:: ASSIGNMENT ::
Every entry must be transcribed exactly. Pictures are not part of the copy.

:: DATA RECORDS ::
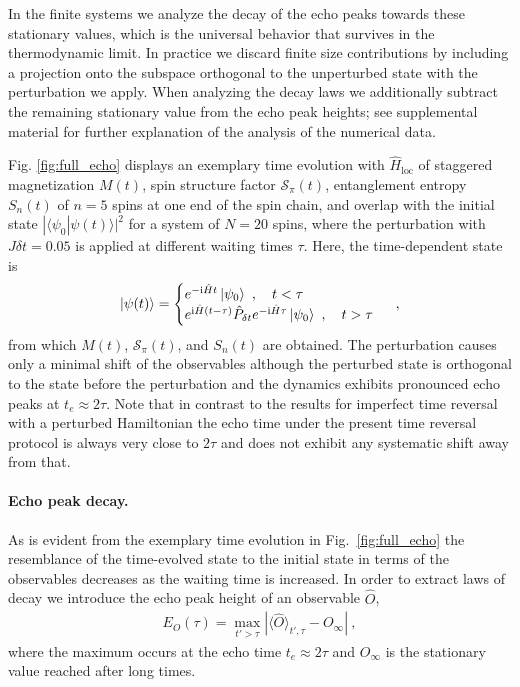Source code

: \documentclass[%
 reprint,
unsortedaddress,
 amsmath,amssymb,
 prl,
]{revtex4-1}
\newcommand{\im}{\mathrm{i}}
\begin{document}
In the finite systems we analyze the decay of the echo peaks towards these stationary values,
which is the universal behavior that survives in the thermodynamic limit.
In practice we discard finite size contributions by including a projection onto the subspace orthogonal to the unperturbed state with the perturbation we apply.
When analyzing the decay laws we additionally subtract the 
remaining stationary value from the echo peak heights;
see supplemental material \cite{supplement} for further explanation of the analysis of the numerical data.

Fig. \ref{fig:full_echo} displays an exemplary time evolution with $\hat H_\text{loc}$ 
of staggered magnetization $M(t)$,
spin structure factor $\mathcal S_\pi(t)$, entanglement entropy $S_n(t)$ of $n=5$ spins
at one end of the spin chain, and overlap with the initial state $|\langle\psi_0|\psi(t)\rangle|^2$ for a system 
of $N=20$ spins, where the perturbation with $J\delta t=0.05$ is applied at different waiting times $\tau$. 
Here, the time-dependent state is
\begin{align}
	\ket{\psi(t)}=
	\begin{cases}
		e^{-\im\hat Ht}\ket{\psi_0}\ ,\quad t<\tau\\
		e^{\im\hat H(t-\tau)}\hat P_{\delta t}e^{-\im\hat H\tau}\ket{\psi_0}\ ,\quad t>\tau\\
	\end{cases}\ ,
\end{align}
from which $M(t)$, $\mathcal S_\pi(t)$, and $S_n(t)$ are obtained.
The perturbation causes only a minimal shift of the observables although the perturbed state
is orthogonal to the state before the perturbation and the dynamics exhibits pronounced echo peaks 
at $t_e\approx2\tau$. %
Note that in
contrast to the results for imperfect time reversal with a perturbed Hamiltonian \cite{Schmitt2016}
the echo time under the present time reversal protocol is always very close to $2\tau$ and does not 
exhibit any systematic shift away from that.


\paragraph{Echo peak decay.}
As is evident from the exemplary time evolution in Fig.\ \ref{fig:full_echo} the resemblance of the
time-evolved state to the initial state in terms of the observables decreases as the waiting time
is increased. In order to extract laws of decay we introduce the echo peak height of an observable 
$\hat O$,
\begin{align}
	E_O(\tau)
	=\max_{t'>\tau}|\langle\hat O\rangle_{t',\tau}-O_\infty|\ ,
\end{align}
where the maximum occurs at the echo time $t_e\approx2\tau$ and $O_\infty$ is the stationary value
reached after long times.
\end{document}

:: REPLY ::
Source code

: \documentclass[%
 reprint,
unsortedaddress,
 amsmath,amssymb,
 prl,
]{revtex4-1}
\newcommand{\im}{\mathrm{i}}
\begin{document}
In the finite systems we analyze the decay of the echo peaks towards these stationary values,
which is the universal behavior that survives in the thermodynamic limit.
In practice we discard finite size contributions by including a projection onto the subspace orthogonal to the unperturbed state with the perturbation we apply.
When analyzing the decay laws we additionally subtract the 
remaining stationary value from the echo peak heights;
see supplemental material \cite{supplement} for further explanation of the analysis of the numerical data.

Fig. \ref{fig:full_echo} displays an exemplary time evolution with $\hat H_\text{loc}$ 
of staggered magnetization $M(t)$,
spin structure factor $\mathcal S_\pi(t)$, entanglement entropy $S_n(t)$ of $n=5$ spins
at one end of the spin chain, and overlap with the initial state $|\langle\psi_0|\psi(t)\rangle|^2$ for a system 
of $N=20$ spins, where the perturbation with $J\delta t=0.05$ is applied at different waiting times $\tau$. 
Here, the time-dependent state is
\begin{align}
	\ket{\psi(t)}=
	\begin{cases}
		e^{-\im\hat Ht}\ket{\psi_0}\ ,\quad t<\tau\\
		e^{\im\hat H(t-\tau)}\hat P_{\delta t}e^{-\im\hat H\tau}\ket{\psi_0}\ ,\quad t>\tau\\
	\end{cases}\ ,
\end{align}
from which $M(t)$, $\mathcal S_\pi(t)$, and $S_n(t)$ are obtained.
The perturbation causes only a minimal shift of the observables although the perturbed state
is orthogonal to the state before the perturbation and the dynamics exhibits pronounced echo peaks 
at $t_e\approx2\tau$. %
Note that in
contrast to the results for imperfect time reversal with a perturbed Hamiltonian \cite{Schmitt2016}
the echo time under the present time reversal protocol is always very close to $2\tau$ and does not 
exhibit any systematic shift away from that.


\paragraph{Echo peak decay.}
As is evident from the exemplary time evolution in Fig.\ \ref{fig:full_echo} the resemblance of the
time-evolved state to the initial state in terms of the observables decreases as the waiting time
is increased. In order to extract laws of decay we introduce the echo peak height of an observable 
$\hat O$,
\begin{align}
	E_O(\tau)
	=\max_{t'>\tau}|\langle\hat O\rangle_{t',\tau}-O_\infty|\ ,
\end{align}
where the maximum occurs at the echo time $t_e\approx2\tau$ and $O_\infty$ is the stationary value
reached after long times.
\end{document}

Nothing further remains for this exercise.